Tuesday, October 28, 2008

Hits to the heads a growing concern for NHL



From the time that a kid first plays contact hockey, the term finish your check is burned into his memory. Through the learning curve that hockey provides, the hardest of open ice hits, or the crashing into the boards has become part and parcel of the game, but for some perhaps the time has come to ease up on the throttle when it comes to those jaw jarring crunches on the ice.

With a string of injuries plaguing a number of NHL teams early in this season, the most recent one to the Hurricanes Brandon Sutter (see video above) there is the beginning of a shift into the idea that each hit must be of the bone crushing variety, especially those that place the recipient into a vulnerable position and particularly those hits that involve the head.

Calling it a lack of respect in the game, Montreal Canadiens head coach Guy Carbonneau has become one of the fiercest critics of the growing tendency to crush the player into the boards, with little concern for the well being of the players involved or to the image of the game.

One of the key resources of the NHL is its players, the growing list of casualties points to the need for the NHL to take a more focused look at the protection it provides for its players.

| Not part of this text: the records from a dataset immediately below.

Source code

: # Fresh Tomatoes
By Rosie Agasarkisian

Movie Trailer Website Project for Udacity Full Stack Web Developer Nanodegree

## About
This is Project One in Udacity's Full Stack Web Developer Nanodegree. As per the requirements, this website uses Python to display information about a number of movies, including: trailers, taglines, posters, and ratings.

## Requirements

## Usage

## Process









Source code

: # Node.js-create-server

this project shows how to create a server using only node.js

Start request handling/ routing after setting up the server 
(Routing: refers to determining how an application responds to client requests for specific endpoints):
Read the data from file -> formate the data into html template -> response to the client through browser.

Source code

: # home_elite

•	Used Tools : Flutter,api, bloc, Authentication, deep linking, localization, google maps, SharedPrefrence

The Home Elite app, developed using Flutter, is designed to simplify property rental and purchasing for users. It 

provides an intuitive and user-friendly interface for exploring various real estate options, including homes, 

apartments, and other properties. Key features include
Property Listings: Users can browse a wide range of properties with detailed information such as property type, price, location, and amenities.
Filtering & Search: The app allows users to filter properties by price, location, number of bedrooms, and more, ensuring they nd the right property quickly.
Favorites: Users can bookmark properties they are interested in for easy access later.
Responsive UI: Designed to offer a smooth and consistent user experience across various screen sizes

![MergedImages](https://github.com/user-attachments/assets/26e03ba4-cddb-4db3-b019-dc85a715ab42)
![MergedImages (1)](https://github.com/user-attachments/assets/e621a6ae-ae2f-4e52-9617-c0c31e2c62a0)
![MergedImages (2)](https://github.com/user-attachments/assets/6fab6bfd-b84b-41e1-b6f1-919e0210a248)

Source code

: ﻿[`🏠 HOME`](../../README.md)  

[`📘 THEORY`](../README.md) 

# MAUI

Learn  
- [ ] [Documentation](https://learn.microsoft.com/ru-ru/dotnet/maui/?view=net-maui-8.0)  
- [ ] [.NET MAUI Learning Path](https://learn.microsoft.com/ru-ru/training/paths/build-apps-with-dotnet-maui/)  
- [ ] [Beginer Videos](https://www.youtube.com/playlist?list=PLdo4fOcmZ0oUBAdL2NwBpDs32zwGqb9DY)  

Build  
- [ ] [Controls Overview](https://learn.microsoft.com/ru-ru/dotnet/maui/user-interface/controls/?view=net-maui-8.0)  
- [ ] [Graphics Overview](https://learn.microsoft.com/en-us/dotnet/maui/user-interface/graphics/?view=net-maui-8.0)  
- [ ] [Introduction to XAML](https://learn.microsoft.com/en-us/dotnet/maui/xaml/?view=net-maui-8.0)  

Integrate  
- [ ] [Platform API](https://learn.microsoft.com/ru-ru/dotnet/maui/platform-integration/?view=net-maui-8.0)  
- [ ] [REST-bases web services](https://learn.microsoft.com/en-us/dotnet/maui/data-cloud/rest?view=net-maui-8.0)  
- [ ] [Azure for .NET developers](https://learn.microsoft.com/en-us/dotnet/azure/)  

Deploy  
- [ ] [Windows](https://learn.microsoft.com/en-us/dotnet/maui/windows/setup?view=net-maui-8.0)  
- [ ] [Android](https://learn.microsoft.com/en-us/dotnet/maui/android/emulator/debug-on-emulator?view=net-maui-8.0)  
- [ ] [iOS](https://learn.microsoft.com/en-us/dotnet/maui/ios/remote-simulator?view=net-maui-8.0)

Sean Gordon and Eric Duhatschek put together an in depth article for the Globe and Mail on the issue, one which outlines how the league is split on the controversy, with some suggesting that the league needs to crack down, while the traditionalists it seems would prefer for the players to police themselves and show a little more respect.

'Blows to the head shouldn't be part of hockey'
SEAN GORDON AND ERIC DUHATSCHEK
From Tuesday's Globe and Mail
October 28, 2008 at 12:05 AM EDT


A recent spate of injury-causing, dubious hits is prompting calls — led by Montreal Canadiens head coach Guy Carbonneau — for the NHL to better protect players from head shots.

"The league has to do something," Carbonneau said after practice yesterday. "This makes no sense to me. Blows to the head shouldn't be part of hockey."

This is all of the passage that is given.